Concord Coach Lines to Restart Maine-Boston Bus Service in Mid-August
Portland Press Herald
August 6, 2020
Intercity buses and charter coaches have taken a beating during the pandemic. Residents have avoided travel, some states have restrictions on visitors and many charter trips have been canceled. The American Bus Association estimates the $15 billion industry is running at about 15 percent of capacity.
“People are not up and moving, they are not traveling in any kind of normal pattern yet,” said Peter Pantuso, president and CEO of the American Bus Association. “I don’t think we will see much difference between now and the end of the year.”

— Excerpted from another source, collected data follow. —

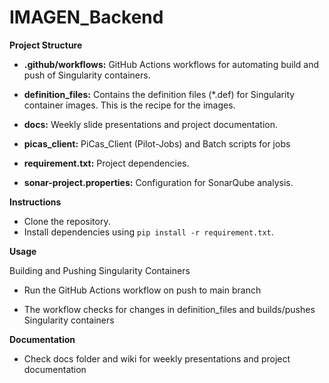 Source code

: # IMAGEN_Backend

**Project Structure**

- **.github/workflows:** GitHub Actions workflows for automating build and push of Singularity containers.

- **definition_files:** Contains the definition files (*.def) for Singularity container images. This is the recipe for the images.

- **docs:** Weekly slide presentations and project documentation.

- **picas_client:** PiCas_Client (Pilot-Jobs) and Batch scripts for jobs

- **requirement.txt:** Project dependencies.

- **sonar-project.properties:** Configuration for SonarQube analysis.
  
**Instructions**

- Clone the repository.
- Install dependencies using `pip install -r requirement.txt`.

**Usage**

Building and Pushing Singularity Containers

- Run the GitHub Actions workflow on push to main branch

- The workflow checks for changes in definition_files and builds/pushes Singularity containers

**Documentation**

- Check docs folder and wiki for weekly presentations and project documentation
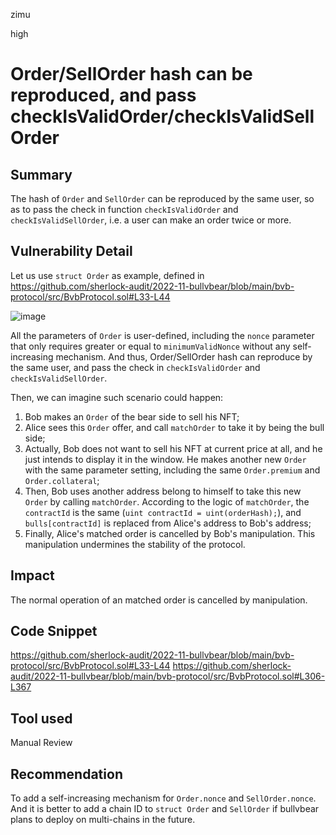 zimu

high

# Order/SellOrder hash can be reproduced, and pass checkIsValidOrder/checkIsValidSellOrder

## Summary
The hash of `Order` and `SellOrder` can be reproduced by the same user, so as to pass the check in function `checkIsValidOrder` and `checkIsValidSellOrder`, i.e. a user can make an order twice or more. 

## Vulnerability Detail
Let us use `struct Order` as example, defined in https://github.com/sherlock-audit/2022-11-bullvbear/blob/main/bvb-protocol/src/BvbProtocol.sol#L33-L44

![image](https://user-images.githubusercontent.com/112361239/202234429-a264ffad-fbfe-4a46-a6bd-2a64979f41fa.png)

All the parameters of `Order` is user-defined, including the `nonce` parameter that only requires greater or equal to `minimumValidNonce` without any self-increasing mechanism. And thus, Order/SellOrder hash can reproduce by the same user, and pass the check in `checkIsValidOrder` and `checkIsValidSellOrder`.

Then, we can imagine such scenario could happen:
1.  Bob makes an `Order` of the bear side to sell his NFT;
2.  Alice sees this `Order` offer, and call `matchOrder` to take it by being the bull side;
3.  Actually, Bob does not want to sell his NFT at current price at all, and he just intends to display it in the window. He makes another new `Order` with the same parameter setting, including the same `Order.premium` and `Order.collateral`;
4.  Then, Bob uses another address belong to himself to take this new `Order` by calling `matchOrder`.  According to the logic of `matchOrder`, the `contractId` is the same (`uint contractId = uint(orderHash);`), and `bulls[contractId]` is replaced from Alice's address to Bob's address;
5.  Finally, Alice's matched order is cancelled by Bob's manipulation. This manipulation undermines the stability of the protocol.

## Impact
The normal operation of an matched order is cancelled by manipulation.

## Code Snippet
https://github.com/sherlock-audit/2022-11-bullvbear/blob/main/bvb-protocol/src/BvbProtocol.sol#L33-L44
https://github.com/sherlock-audit/2022-11-bullvbear/blob/main/bvb-protocol/src/BvbProtocol.sol#L306-L367

## Tool used
Manual Review

## Recommendation
To add a self-increasing mechanism for `Order.nonce` and `SellOrder.nonce`. And it is better to add a chain ID to `struct Order` and  `SellOrder` if bullvbear plans to deploy on multi-chains in the future. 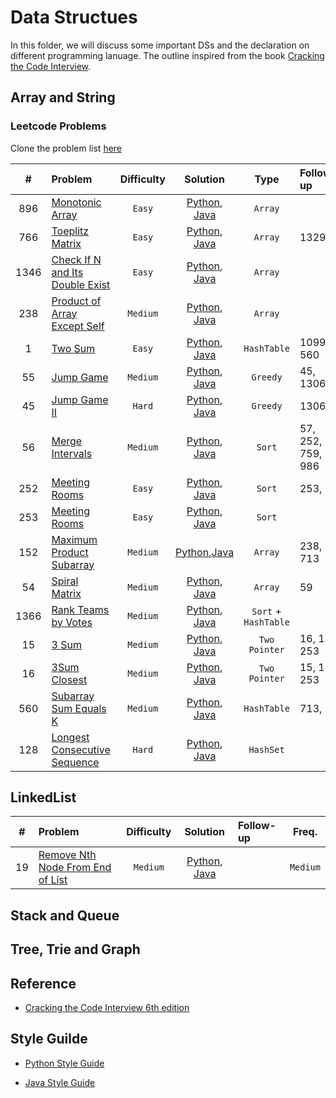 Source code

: # Data Structues

In this folder, we will discuss some important DSs and the declaration on different programming lanuage. The outline inspired from the book [Cracking the Code Interview](http://www.crackingthecodinginterview.com).

## Array and String

### Leetcode Problems

Clone the problem list [here](https://leetcode.com/list/x8iyupb5)

|  #   | Problem                                                                                           | Difficulty |                                     Solution                                     |         Type         | Follow-up         |  Freq.   |
| :--: | :------------------------------------------------------------------------------------------------ | :--------: | :------------------------------------------------------------------------------: | :------------------: | :---------------- | :------: |
| 896  | [Monotonic Array](https://leetcode.com/problems/monotonic-array/)                                 |   `Easy`   |    [Python](./python/monotonic_array.py), [Java](./java/MonotonicArray.java)     |       `Array`        |                   |  `Low`   |
| 766  | [Toeplitz Matrix](https://leetcode.com/problems/toeplitz-matrix/)                                 |   `Easy`   |    [Python](./python/toeplitz_matrix.py), [Java](./java/ToeplitzMatrix.java)     |       `Array`        | 1329,             |  `Low`   |
| 1346 | [Check If N and Its Double Exist](https://leetcode.com/problems/check-if-n-and-its-double-exist/) |   `Easy`   |       [Python](./python/check_double.py), [Java](./java/CheckDouble.java)        |       `Array`        |                   |  `Low`   |
| 238  | [Product of Array Except Self](https://leetcode.com/problems/product-of-array-except-self/)       |  `Medium`  | [Python](./python/prodcut_except_self.py), [Java](./java/ProductExceptSelf.java) |       `Array`        |                   |  `High`  |
|  1   | [Two Sum](https://leetcode.com/problems/two-sum/)                                                 |   `Easy`   |            [Python](./python/two_sum.py), [Java](./java/TwoSum.java)             |     `HashTable`      | 1099, 560         |  `High`  |
|  55  | [Jump Game](https://leetcode.com/problems/jump-game/)                                             |  `Medium`  |          [Python](./python/jump_game.py), [Java](./java/JumpGame.java)           |       `Greedy`       | 45, 1306          | `Medium` |
|  45  | [Jump Game II](https://leetcode.com/problems/jump-game-ii/)                                       |   `Hard`   |        [Python](./python/jump_game_ii.py), [Java](./java/JumpGameII.java)        |       `Greedy`       | 1306,             | `Medium` |
|  56  | [Merge Intervals](https://leetcode.com/problems/merge-intervals/)                                 |  `Medium`  |    [Python](./python/merge_intervals.py), [Java](./java/MergeIntervals.java)     |        `Sort`        | 57, 252, 759, 986 |  `High`  |
| 252  | [Meeting Rooms](https://leetcode.com/problems/meeting-rooms/)                                     |   `Easy`   |       [Python](./python/meeting_room.py), [Java](./java/MeetingRooms.java)       |        `Sort`        | 253,              | `Medium` |
| 253  | [Meeting Rooms](https://leetcode.com/problems/meeting-rooms-ii/)                                  |   `Easy`   |    [Python](./python/meeting_room_ii.py), [Java](./java/MeetingRoomsII.java)     |        `Sort`        |                   |  `High`  |
| 152  | [Maximum Product Subarray](https://leetcode.com/problems/maximum-product-subarray/)               |  `Medium`  |     [Python](./python/max_prod_subarr.py),[Java](./java/MaxProdSubArr.java)      |       `Array`        | 238, 713          | `Medium` |
|  54  | [Spiral Matrix](https://leetcode.com/problems/spiral-matrix/)                                     |  `Medium`  |      [Python](./python/spiral_matrix.py), [Java](./java/SpiralMatrix.java)       |       `Array`        | 59                | `Medium` |
| 1366 | [Rank Teams by Votes](https://leetcode.com/problems/rank-teams-by-votes/)                         |  `Medium`  |         [Python](./python/rank_teams.py), [Java](./java/RankTeams.java)          | `Sort` + `HashTable` |                   |  `N/A`   |
|  15  | [3 Sum](https://leetcode.com/problems/3sum/)                                                      |  `Medium`  |          [Python](./python/three_sum.py), [Java](./java/ThreeSum.java)           |    `Two Pointer`     | 16, 18, 253       |  `High`  |
|  16  | [3Sum Closest](https://leetcode.com/problems/3sum-closest/)                                       |  `Medium`  |   [Python](./python/three_sum_closest.py), [Java](./java/ThreeSumClosest.java)   |    `Two Pointer`     | 15, 18, 253       | `Medium` |
| 560  | [Subarray Sum Equals K](https://leetcode.com/problems/subarray-sum-equals-k/)                     |  `Medium`  |  [Python](./python/subarray_sum_equal.py), [Java](./java/SubarraySumEqual.java)  |     `HashTable`      | 713,              |  `High`  |
| 128  | [Longest Consecutive Sequence](https://leetcode.com/problems/longest-consecutive-sequence/)       |   `Hard`   |                [Python](./python/lcs.py), [Java](./java/LCS.java)                |      `HashSet`       |                   |  `High`  |

## LinkedList

|  #  | Problem                                                                                             | Difficulty |                                 Solution                                 | Follow-up |  Freq.   |
| :-: | :-------------------------------------------------------------------------------------------------- | :--------: | :----------------------------------------------------------------------: | :-------- | :------: |
| 19  | [Remove Nth Node From End of List](https://leetcode.com/problems/remove-nth-node-from-end-of-list/) |  `Medium`  | [Python](./python/remove_nth_node.py), [Java](./java/RemoveNthNode.java) |           | `Medium` |

## Stack and Queue

## Tree, Trie and Graph

## Reference

- [Cracking the Code Interview 6th edition](http://www.crackingthecodinginterview.com)

## Style Guilde

- [Python Style Guide](http://google.github.io/styleguide/pyguide.html)

- [Java Style Guide](https://github.com/twitter-archive/commons/blob/master/src/java/com/twitter/common/styleguide.md#documentation)
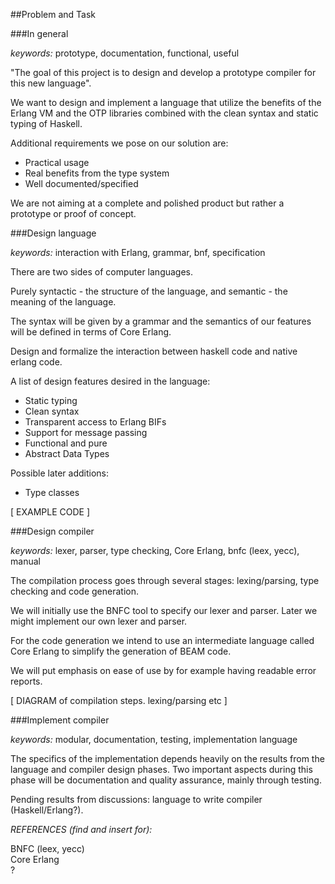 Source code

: ##Problem and Task

###In general

*keywords:* prototype, documentation, functional, useful

"The goal of this project is to design and develop a prototype compiler for this new language".

We want to design and implement a language that utilize the benefits of the Erlang VM and the OTP libraries combined with the clean syntax and static typing of Haskell.

Additional requirements we pose on our solution are:

- Practical usage
- Real benefits from the type system
- Well documented/specified

We are not aiming at a complete and polished product but rather a prototype or proof of concept.

###Design language

*keywords:* interaction with Erlang, grammar, bnf, specification

There are two sides of computer languages.

Purely syntactic - the structure of the language, and semantic - the meaning of the language.

The syntax will be given by a grammar and the semantics of our features will be defined in terms of Core Erlang.

Design and formalize the interaction between haskell code and native erlang code.

A list of design features desired in the language:

- Static typing
- Clean syntax
- Transparent access to Erlang BIFs
- Support for message passing
- Functional and pure
- Abstract Data Types

Possible later additions:

- Type classes

[ EXAMPLE CODE ]

###Design compiler

*keywords:* lexer, parser, type checking, Core Erlang, bnfc (leex, yecc), manual

The compilation process goes through several stages: lexing/parsing, type checking and code generation.

We will initially use the BNFC tool to specify our lexer and parser. Later we might implement our own lexer and parser.

For the code generation we intend to use an intermediate language called Core Erlang to simplify the generation of BEAM code.

We will put emphasis on ease of use by for example having readable error reports.

[ DIAGRAM of compilation steps. lexing/parsing etc ]

###Implement compiler

*keywords:* modular, documentation, testing, implementation language

The specifics of the implementation depends heavily on the results from the language and compiler design phases.
Two important aspects during this phase will be documentation and quality assurance, mainly through testing.

Pending results from discussions: language to write compiler (Haskell/Erlang?).

*REFERENCES (find and insert for):*

BNFC (leex, yecc)  
Core Erlang  
?
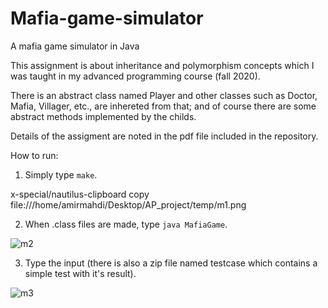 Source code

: # Mafia-game-simulator
A mafia game simulator in Java

This assignment is about inheritance and polymorphism concepts which I was taught in my advanced programming course (fall 2020).

There is an abstract class named Player and other classes such as Doctor, Mafia, Villager, etc., are inhereted from that; and of course there are some abstract methods implemented by the childs. 

Details of the assigment are noted in the pdf file included in the repository.

How to run:

1) Simply type `make`.


x-special/nautilus-clipboard
copy
file:///home/amirmahdi/Desktop/AP_project/temp/m1.png


2) When .class files are made, type `java MafiaGame`.


![m2](https://user-images.githubusercontent.com/92050925/179231835-891b4b7c-b9f6-4dd5-b456-c52cd7a97563.png)


3) Type the input (there is also a zip file named testcase which contains a simple test with it's result).


![m3](https://user-images.githubusercontent.com/92050925/179231921-9b6920fc-df0a-45dc-a25b-84d0ea5bcfcc.png)

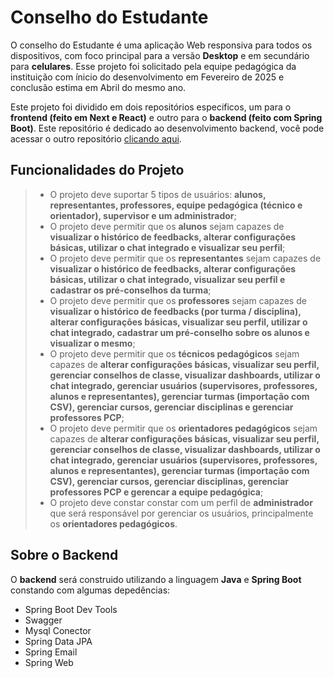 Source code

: # Conselho do Estudante

O conselho do Estudante é uma aplicação Web responsiva para todos os dispositivos, com foco principal para a versão **Desktop** e em secundário para **celulares**. Esse projeto foi solicitado pela equipe pedagógica da instituição com ínicio do desenvolvimento em Fevereiro de 2025 e conclusão estima em Abril do mesmo ano.

Este projeto foi dividido em dois repositórios especificos, um para o **frontend (feito em Next e React)** e outro para o **backend (feito com Spring Boot)**. Este repositório é dedicado ao desenvolvimento backend, você pode acessar o outro repositório [clicando aqui]().

## Funcionalidades do Projeto

> * O projeto deve suportar 5 tipos de usuários: **alunos, representantes, professores, equipe pedagógica (técnico e orientador), supervisor e um administrador**;
> * O projeto deve permitir que os **alunos** sejam capazes de **visualizar o histórico de feedbacks, alterar configurações básicas, utilizar o chat integrado e visualizar seu perfil**;
> * O projeto deve permitir que os **representantes** sejam capazes de **visualizar o histórico de feedbacks, alterar configurações básicas, utilizar o chat integrado, visualizar seu perfil e cadastrar os pré-conselhos da turma**;
> * O projeto deve permitir que os **professores** sejam capazes de **visualizar o histórico de feedbacks (por turma / disciplina), alterar configurações básicas, visualizar seu perfil, utilizar o chat integrado, cadastrar um pré-conselho sobre os alunos e visualizar o mesmo**;
> * O projeto deve permitir que os **técnicos pedagógicos** sejam capazes de **alterar configurações básicas, visualizar seu perfil, gerenciar conselhos de classe, visualizar dashboards, utilizar o chat integrado, gerenciar usuários (supervisores, professores, alunos e representantes), gerenciar turmas (importação com CSV), gerenciar cursos, gerenciar disciplinas e gerenciar professores PCP**;
> * O projeto deve permitir que os **orientadores pedagógicos** sejam capazes de **alterar configurações básicas, visualizar seu perfil, gerenciar conselhos de classe, visualizar dashboards, utilizar o chat integrado, gerenciar usuários (supervisores, professores, alunos e representantes), gerenciar turmas (importação com CSV), gerenciar cursos, gerenciar disciplinas, gerenciar professores PCP e gerencar a equipe pedagógica**;
> * O projeto deve constar constar com um perfil de **administrador** que será responsável por gerenciar os usuários, principalmente os **orientadores pedagógicos**.

## Sobre o Backend

O **backend** será construido utilizando a linguagem **Java** e **Spring Boot** constando com algumas depedências:

* Spring Boot Dev Tools
* Swagger
* Mysql Conector
* Spring Data JPA
* Spring Email
* Spring Web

Bus companies are following or going beyond protocols developed by the association to provide safe service during the pandemic, Pantuso added.
“If they are following all those steps, it is hard to imagine there is a safer way to travel than by bus or motor coach,” he said.
Between 15 percent and 40 percent of the U.S. passenger bus industry, including commuter lines, scheduled intercity service and charter buses, could go out of business because of the pandemic, Pantuso said. The association has pushed for a targeted bailout to bus companies struggling with little to no revenue.
In July, Sens. Susan Collins, R-Maine and Jack Reed, D-Rhode Island introduced a bill that would provide up to $10 billion in grants to transportation companies that have been negatively affected by the pandemic. The bill was co-sponsored by Sen. Angus King of Maine, an independent, and 23 other senators.
Pantuso hopes that bill will be folded into a future economic relief bill passed by Congress.
“We need assistance – we need help as an industry to stay alive,” he said.